The UK’s move from Priips to the more flexible CCI regime does not reduce complexity but shifts it from regulatory templates to underlying data quality and governance.
For years, Priips has been one of the most hotly debated pieces of financial regulation in Europe. Designed to help retail investors better understand investment products, many have argued that it often did the opposite. Standardised templates produced results that were technically compliant but, in many cases, confusing or even misleading.
Firms operating across both the UK and Europe will need to support CCI alongside Priips for the foreseeable future - Yann Bloch
Now the UK is taking a different path. With the introduction of Consumer Composite Investments, or CCI, the UK is moving away from the current Priips framework towards something more flexible. In theory, it will be welcome. Firms will have more freedom to present information in a way that genuinely helps investors understand risk, cost and performance. But that flexibility comes with a trade-off. What looks simpler on the surface may become more complex in practice.
Under Priips, the rules were prescriptive. Firms knew exactly what to produce and how to present it. That created its own problems, but it also meant compliance was relatively straightforward to verify. With CCI, that clarity is reduced. Firms will have greater discretion over how disclosures are structured, written and delivered.
That raises an important question. If everyone can present information differently, how do you ensure consistency, comparability and compliance? The answer lies not in the format of the report, but in the quality of the data behind it.
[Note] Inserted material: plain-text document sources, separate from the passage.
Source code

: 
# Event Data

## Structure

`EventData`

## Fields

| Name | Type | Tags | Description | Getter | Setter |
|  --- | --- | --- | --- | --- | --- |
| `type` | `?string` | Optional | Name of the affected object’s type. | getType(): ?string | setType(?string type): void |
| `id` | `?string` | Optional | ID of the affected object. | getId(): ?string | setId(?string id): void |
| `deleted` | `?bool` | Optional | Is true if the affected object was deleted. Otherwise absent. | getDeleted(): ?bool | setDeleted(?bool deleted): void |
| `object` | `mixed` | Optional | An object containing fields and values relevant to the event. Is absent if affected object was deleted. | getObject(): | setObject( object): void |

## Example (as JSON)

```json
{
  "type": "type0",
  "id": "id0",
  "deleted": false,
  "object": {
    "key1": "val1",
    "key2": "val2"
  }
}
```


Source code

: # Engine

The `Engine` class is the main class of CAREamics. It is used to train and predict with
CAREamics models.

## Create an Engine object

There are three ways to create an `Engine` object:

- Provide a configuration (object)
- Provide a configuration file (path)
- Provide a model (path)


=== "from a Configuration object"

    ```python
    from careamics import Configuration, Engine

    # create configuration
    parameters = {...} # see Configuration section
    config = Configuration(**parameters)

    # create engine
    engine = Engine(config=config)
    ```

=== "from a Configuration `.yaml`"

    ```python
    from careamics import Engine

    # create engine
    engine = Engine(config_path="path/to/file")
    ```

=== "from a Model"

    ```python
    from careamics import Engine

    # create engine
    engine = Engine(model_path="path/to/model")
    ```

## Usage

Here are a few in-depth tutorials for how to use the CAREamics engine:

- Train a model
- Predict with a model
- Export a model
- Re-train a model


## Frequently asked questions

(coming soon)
As reporting becomes less standardised, the burden shifts upstream. Firms will need stronger data governance, clearer processes and tighter controls to ensure that what they produce is accurate and defensible. It will no longer be enough to follow a template. Firms will need to demonstrate that their disclosures are built on robust, well-managed data.
This is where many organisations may find themselves underprepared. Across the industry, it is still common to see fragmented reporting architectures. Different teams use different tools for different regulations. Data is duplicated, transformed and reconciled multiple times across systems. That approach was already inefficient under Priips. Under CCI, it risks becoming unworkable. The temptation may be to treat CCI as a standalone problem and build a new solution around it. That would be a mistake.
Firms operating across both the UK and Europe will need to support CCI alongside Priips for the foreseeable future. Creating separate, siloed processes for each regime will increase operational risk, drive up costs and make consistency harder to achieve.
A more sustainable approach is to invest in a unified data foundation that can support multiple regulatory outputs. That means centralising data management, standardising definitions and ensuring that reporting draws from a single, controlled source of truth. In this context, flexibility becomes manageable. Without it, flexibility becomes a liability.
There is also a broader shift taking place. As regulatory frameworks become less prescriptive, the responsibility for interpretation moves from regulators to firms. That increases the importance of internal governance and oversight. It also raises the stakes when things go wrong.
None of this means that the move away from Priips is misguided. On the contrary, the intention behind CCI is sound. Giving firms more freedom to communicate clearly with investors is a step in the right direction. But it would be naïve to assume that fewer rules automatically mean less complexity. In reality, the complexity has not disappeared. It has simply moved.
Firms that recognise this early and invest in the right data, governance and operating models will be well placed to adapt. Those that rely on quick fixes or fragmented solutions may find that a more flexible regime is also a more demanding one. The UK has opened the door to better disclosures. The challenge now is making sure the industry can walk through it without losing control of the information that matters most
Disclaimer: the views, information or opinions expressed herein are those of Yann Bloch, and do not necessarily reflect the views of SRP.